@Ondřej-Šutera Thanks. I suspect it's still very hard to get right, the localized summarization and presentation of this complex data. I would hope for Windy to report at least 50th percentile, or preferable 90th percentile AQI averaged over a small region. I'm bothered that Windy happily reports inaccurate data, that seems reasonable on most days, but on days with poor air quality when the numbers matter most, Windy's PM2.5 numbers turn out to be terribly misleading.
I'm concerned that since Wednesday, PurpleAir has reported "PM2.5 AQI" of 200 for the entire inner Bay Area from San Jose to Berkeley to San Francisco, never (when I've checked) breaking below 120 until this afternoon, but in that same period, I have not seen a Windy-reported PM2.5 point sample above 10ug/m^3. Based on Wikipedia's AQI article these numbers are entirely incompatible, both for US AQI scales and Europe's CAQI/EAQI scales. I don't see Windy's PM2.5 reporting for locations in Berkeley, San Francisco, or San Jose correlate with data available on Purple Air. I don't see Windy reporting unhealthy AQI values here at all, when is unhelpful.

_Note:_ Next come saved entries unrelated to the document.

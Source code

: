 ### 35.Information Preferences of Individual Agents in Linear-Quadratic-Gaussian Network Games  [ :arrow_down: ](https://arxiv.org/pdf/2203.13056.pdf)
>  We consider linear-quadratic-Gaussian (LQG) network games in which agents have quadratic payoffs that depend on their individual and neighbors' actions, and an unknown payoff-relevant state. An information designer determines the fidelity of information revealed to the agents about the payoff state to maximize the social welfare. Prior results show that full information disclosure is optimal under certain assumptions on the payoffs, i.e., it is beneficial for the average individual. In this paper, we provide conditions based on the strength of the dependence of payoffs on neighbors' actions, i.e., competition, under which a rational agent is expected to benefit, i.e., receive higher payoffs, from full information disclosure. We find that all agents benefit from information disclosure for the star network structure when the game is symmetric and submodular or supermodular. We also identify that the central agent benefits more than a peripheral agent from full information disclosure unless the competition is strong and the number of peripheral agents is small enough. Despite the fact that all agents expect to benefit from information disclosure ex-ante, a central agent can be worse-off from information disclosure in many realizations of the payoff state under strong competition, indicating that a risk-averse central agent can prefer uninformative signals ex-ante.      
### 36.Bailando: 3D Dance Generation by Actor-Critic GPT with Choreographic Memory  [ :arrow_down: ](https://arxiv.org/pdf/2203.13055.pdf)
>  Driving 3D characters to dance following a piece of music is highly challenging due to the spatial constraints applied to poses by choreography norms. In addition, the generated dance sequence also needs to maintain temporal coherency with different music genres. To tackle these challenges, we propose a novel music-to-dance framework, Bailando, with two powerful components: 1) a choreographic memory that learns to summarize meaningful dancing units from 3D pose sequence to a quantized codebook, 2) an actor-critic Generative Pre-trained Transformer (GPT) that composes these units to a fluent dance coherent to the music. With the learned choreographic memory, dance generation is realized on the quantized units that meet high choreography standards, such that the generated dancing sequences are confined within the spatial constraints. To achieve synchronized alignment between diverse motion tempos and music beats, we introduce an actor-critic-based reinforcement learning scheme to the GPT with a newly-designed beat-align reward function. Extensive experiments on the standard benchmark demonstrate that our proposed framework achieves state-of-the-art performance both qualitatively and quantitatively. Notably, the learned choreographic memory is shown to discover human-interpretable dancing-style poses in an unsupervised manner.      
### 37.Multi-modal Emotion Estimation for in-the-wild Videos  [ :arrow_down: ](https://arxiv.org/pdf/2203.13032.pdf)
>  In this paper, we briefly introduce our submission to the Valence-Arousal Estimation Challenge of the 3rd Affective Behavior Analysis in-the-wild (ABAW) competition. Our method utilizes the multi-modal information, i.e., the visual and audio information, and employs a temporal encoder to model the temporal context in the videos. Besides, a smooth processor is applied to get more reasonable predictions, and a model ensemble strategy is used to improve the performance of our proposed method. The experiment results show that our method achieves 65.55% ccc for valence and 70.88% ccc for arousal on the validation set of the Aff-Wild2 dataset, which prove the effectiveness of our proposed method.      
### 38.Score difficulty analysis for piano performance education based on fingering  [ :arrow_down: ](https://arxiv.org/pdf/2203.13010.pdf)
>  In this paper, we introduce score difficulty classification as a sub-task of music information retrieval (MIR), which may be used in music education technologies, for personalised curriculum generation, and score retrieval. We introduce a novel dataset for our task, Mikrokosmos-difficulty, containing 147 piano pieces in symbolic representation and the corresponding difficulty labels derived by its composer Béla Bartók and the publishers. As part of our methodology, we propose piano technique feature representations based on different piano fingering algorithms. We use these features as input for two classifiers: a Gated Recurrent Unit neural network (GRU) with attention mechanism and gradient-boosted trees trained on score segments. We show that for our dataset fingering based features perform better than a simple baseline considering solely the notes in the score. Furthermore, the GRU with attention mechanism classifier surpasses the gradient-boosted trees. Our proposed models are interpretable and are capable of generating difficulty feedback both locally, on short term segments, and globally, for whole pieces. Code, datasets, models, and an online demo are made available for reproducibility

Some less testimonial evidence:
PurpleAir history for a Berkeley sensor:us-epa-pm25-aqi.png Current mismatch, showing the consistent, erroneous PM2.5 concentration (50th/90th/95th percentile would be reasonable) reported by Windy for all of the Bay Area.
Screenshot_20230922_173209.png
My experience using this, is like hearing: 3.6 roentgen per hour, not great, not terrible; when that is not the state of the world.